--- WORK TO BE COMPLETED ---
After reading the data below, copy out every line that contains the word "describing".

(Records contained in a dataset)
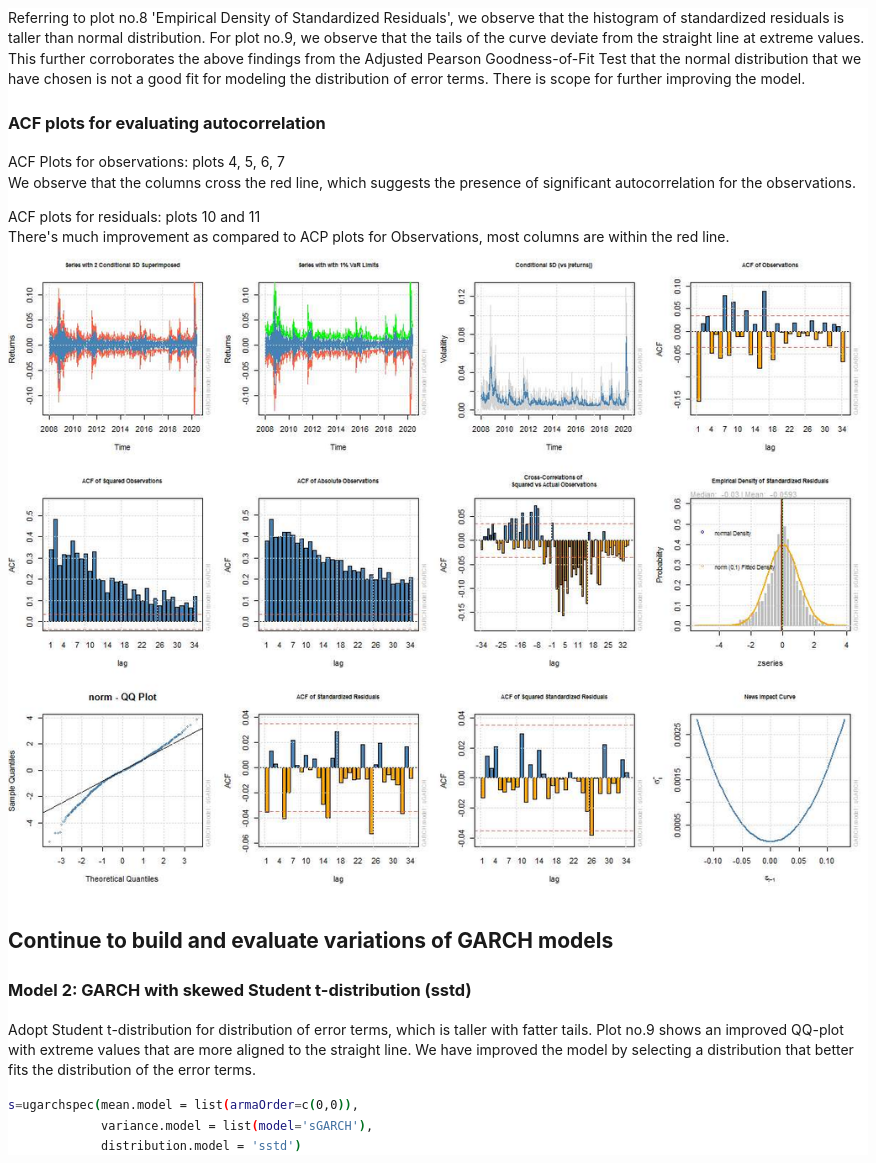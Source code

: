 Referring to plot no.8 'Empirical Density of Standardized Residuals', we observe that the histogram of standardized residuals is taller than normal distribution. For plot no.9, we observe that the tails of the curve deviate from the straight line at extreme values. This further corroborates the above findings from the Adjusted Pearson Goodness-of-Fit Test that the normal distribution that we have chosen is not a good fit for modeling the distribution of error terms. There is scope for further improving the model.

### ACF plots for evaluating autocorrelation
ACF Plots for observations: plots 4, 5, 6, 7  
We observe that the columns cross the red line, which suggests the presence of significant autocorrelation for the observations.  

ACF plots for residuals: plots 10 and 11  
There's much improvement as compared to ACP plots for Observations, most columns are within the red line. 
![](https://github.com/Royston-Soh/dow-GARCH/blob/main/pic/10%20plot%2012%20charts.jpg)

## Continue to build and evaluate variations of GARCH models
### Model 2: GARCH with skewed Student t-distribution (sstd)
Adopt Student t-distribution for distribution of error terms, which is taller with fatter tails. Plot no.9 shows an improved QQ-plot with extreme values that are more aligned to the straight line. We have improved the model by selecting a distribution that better fits the distribution of the error terms. 
```bash
s=ugarchspec(mean.model = list(armaOrder=c(0,0)),
             variance.model = list(model='sGARCH'),
             distribution.model = 'sstd')
```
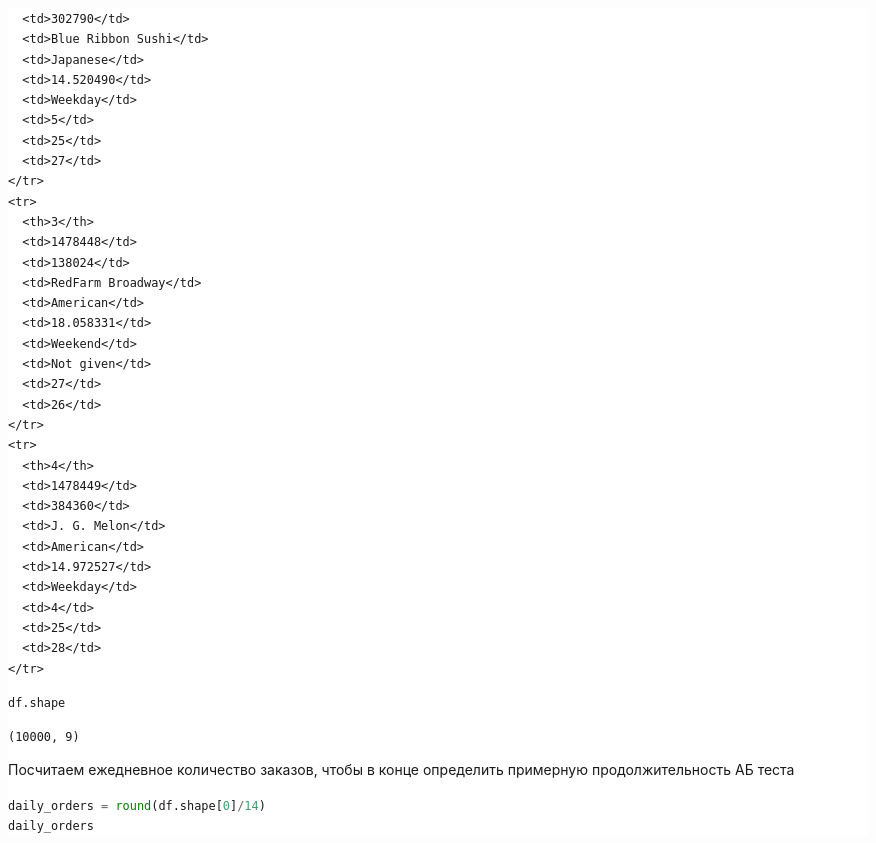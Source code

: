       <td>302790</td>
      <td>Blue Ribbon Sushi</td>
      <td>Japanese</td>
      <td>14.520490</td>
      <td>Weekday</td>
      <td>5</td>
      <td>25</td>
      <td>27</td>
    </tr>
    <tr>
      <th>3</th>
      <td>1478448</td>
      <td>138024</td>
      <td>RedFarm Broadway</td>
      <td>American</td>
      <td>18.058331</td>
      <td>Weekend</td>
      <td>Not given</td>
      <td>27</td>
      <td>26</td>
    </tr>
    <tr>
      <th>4</th>
      <td>1478449</td>
      <td>384360</td>
      <td>J. G. Melon</td>
      <td>American</td>
      <td>14.972527</td>
      <td>Weekday</td>
      <td>4</td>
      <td>25</td>
      <td>28</td>
    </tr>
  </tbody>
</table>
</div>




```python
df.shape
```




    (10000, 9)



Посчитаем ежедневное количество заказов, чтобы в конце определить примерную продолжительность АБ теста


```python
daily_orders = round(df.shape[0]/14)
daily_orders 
```
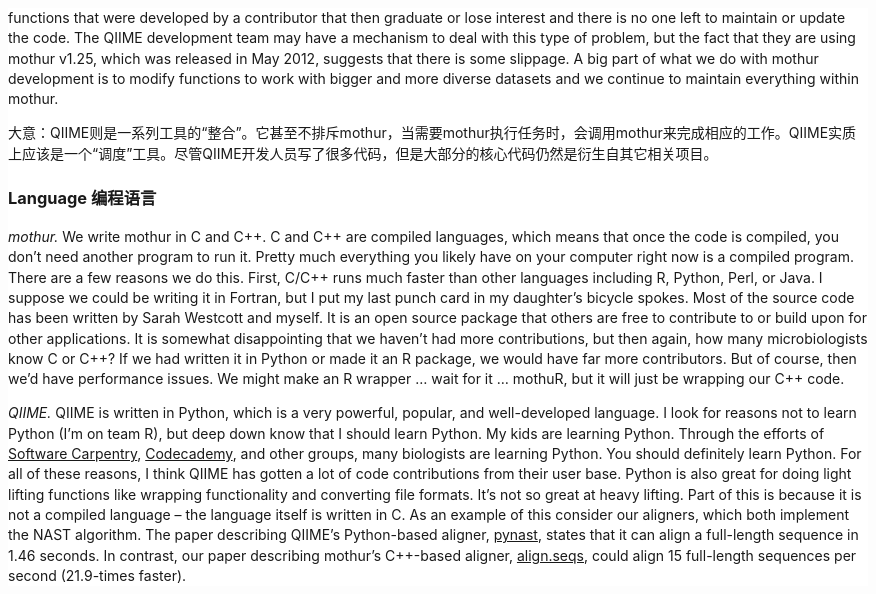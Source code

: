 functions that were developed by a contributor that then graduate or
lose interest and there is no one left to maintain or update the code.
The QIIME development team may have a mechanism to deal with this type
of problem, but the fact that they are using mothur v1.25, which was
released in May 2012, suggests that there is some slippage. A big part
of what we do with mothur development is to modify functions to work
with bigger and more diverse datasets and we continue to maintain
everything within mothur.

</div>

</div>

大意：QIIME则是一系列工具的“整合”。它甚至不排斥mothur，当需要mothur执行任务时，会调用mothur来完成相应的工作。QIIME实质上应该是一个“调度”工具。尽管QIIME开发人员写了很多代码，但是大部分的核心代码仍然是衍生自其它相关项目。

<div>

<div>

<div>

### Language 编程语言

*mothur.*<span class="Apple-converted-space"> </span>We write mothur in
C and C++. C and C++ are compiled languages, which means that once the
code is compiled, you don’t need another program to run it. Pretty much
everything you likely have on your computer right now is a compiled
program. There are a few reasons we do this. First, C/C++ runs much
faster than other languages including R, Python, Perl, or Java. I
suppose we could be writing it in Fortran, but I put my last punch card
in my daughter’s bicycle spokes. Most of the source code has been
written by Sarah Westcott and myself. It is an open source package that
others are free to contribute to or build upon for other applications.
It is somewhat disappointing that we haven’t had more contributions, but
then again, how many microbiologists know C or C++? If we had written it
in Python or made it an R package, we would have far more contributors.
But of course, then we’d have performance issues. We might make an R
wrapper … wait for it … mothuR, but it will just be wrapping our C++
code.

*QIIME.*<span class="Apple-converted-space"> </span>QIIME is written in
Python, which is a very powerful, popular, and well-developed language.
I look for reasons not to learn Python (I’m on team R), but deep down
know that I should learn Python. My kids are learning Python. Through
the efforts of<span class="Apple-converted-space"> </span>[Software
Carpentry](http://software-carpentry.org/),<span
class="Apple-converted-space">
</span>[Codecademy](https://www.codecademy.com/), and other groups, many
biologists are learning Python. You should definitely learn Python. For
all of these reasons, I think QIIME has gotten a lot of code
contributions from their user base. Python is also great for doing light
lifting functions like wrapping functionality and converting file
formats. It’s not so great at heavy lifting. Part of this is because it
is not a compiled language – the language itself is written in C. As an
example of this consider our aligners, which both implement the NAST
algorithm. The paper describing QIIME’s Python-based aligner,<span
class="Apple-converted-space">
</span>[pynast](http://www.ncbi.nlm.nih.gov/pubmed/19914921), states
that it can align a full-length sequence in 1.46 seconds. In contrast,
our paper describing mothur’s C++-based aligner,<span
class="Apple-converted-space">
</span>[align.seqs](http://www.ncbi.nlm.nih.gov/pubmed/20011594), could
align 15 full-length sequences per second (21.9-times faster).
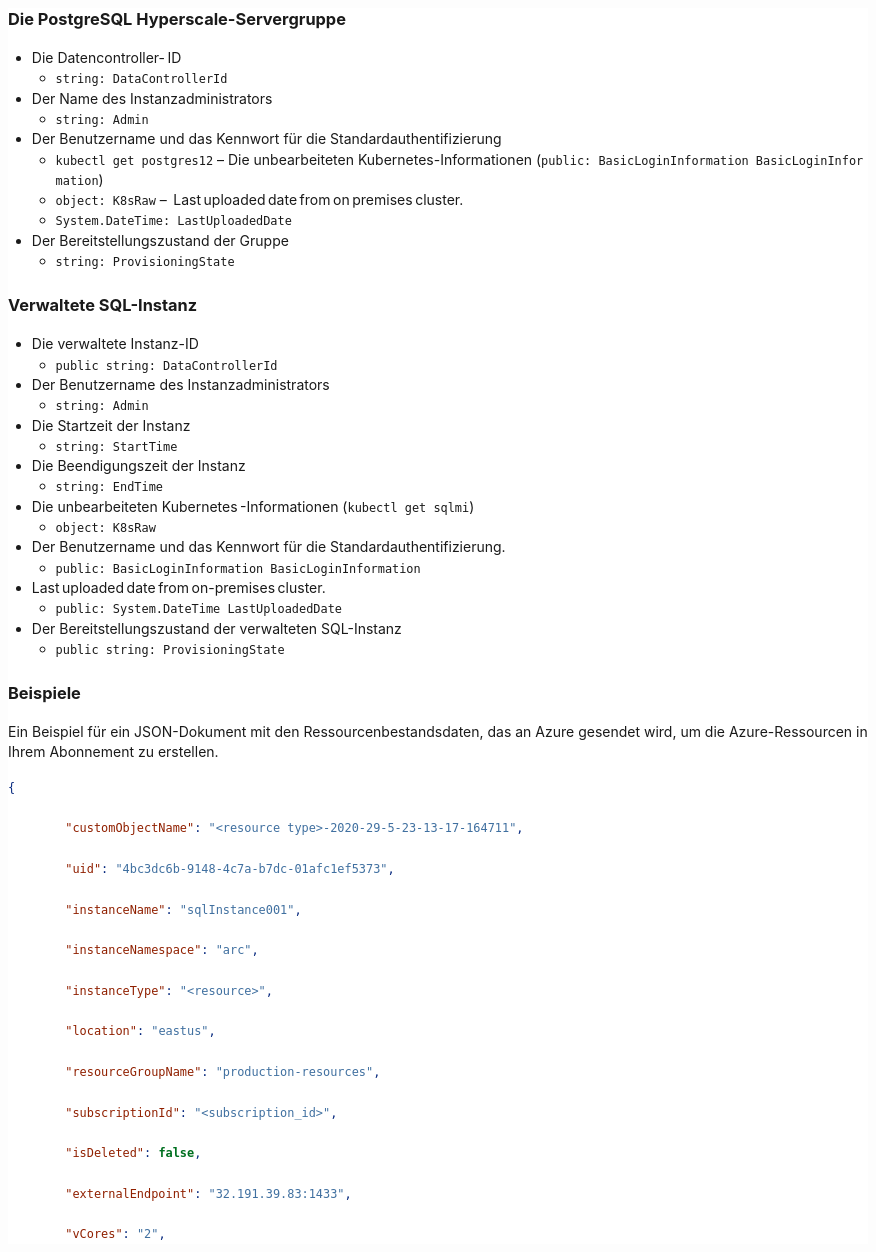 ### <a name="postgresql-hyperscale-server-group"></a>Die PostgreSQL Hyperscale-Servergruppe 

- Die Datencontroller- ID
   - `string: DataControllerId`
- Der Name des Instanzadministrators
   - `string: Admin`
- Der Benutzername und das Kennwort für die Standardauthentifizierung
   - `kubectl get postgres12` – Die unbearbeiteten Kubernetes-Informationen (`public: BasicLoginInformation BasicLoginInformation`) 
   - `object: K8sRaw` –  Last uploaded date from on premises cluster. 
   - `System.DateTime: LastUploadedDate` 
- Der Bereitstellungszustand der Gruppe
   - `string: ProvisioningState` 

### <a name="sql-managed-instance"></a>Verwaltete SQL-Instanz 

- Die verwaltete Instanz-ID
   - `public string: DataControllerId` 
- Der Benutzername des Instanzadministrators 
   - `string: Admin` 
- Die Startzeit der Instanz 
   - `string: StartTime`
- Die Beendigungszeit der Instanz 
   - `string: EndTime` 
- Die unbearbeiteten Kubernetes -Informationen (`kubectl get sqlmi`) 
   - `object: K8sRaw` 
- Der Benutzername und das Kennwort für die Standardauthentifizierung. 
   - `public: BasicLoginInformation BasicLoginInformation`
- Last uploaded date from on-premises cluster. 
   - `public: System.DateTime LastUploadedDate` 
- Der Bereitstellungszustand der verwalteten SQL-Instanz
   - `public string: ProvisioningState` 

### <a name="examples"></a>Beispiele

Ein Beispiel für ein JSON-Dokument mit den Ressourcenbestandsdaten, das an Azure gesendet wird, um die Azure-Ressourcen in Ihrem Abonnement zu erstellen. 

```json
{ 

        "customObjectName": "<resource type>-2020-29-5-23-13-17-164711", 

        "uid": "4bc3dc6b-9148-4c7a-b7dc-01afc1ef5373", 

        "instanceName": "sqlInstance001", 

        "instanceNamespace": "arc", 

        "instanceType": "<resource>", 

        "location": "eastus", 

        "resourceGroupName": "production-resources", 

        "subscriptionId": "<subscription_id>", 

        "isDeleted": false, 

        "externalEndpoint": "32.191.39.83:1433", 

        "vCores": "2", 
```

--- ANSWER SPACE ---
algorithm. The paper describing QIIME’s Python-based aligner,<span
our paper describing mothur’s C++-based aligner,<span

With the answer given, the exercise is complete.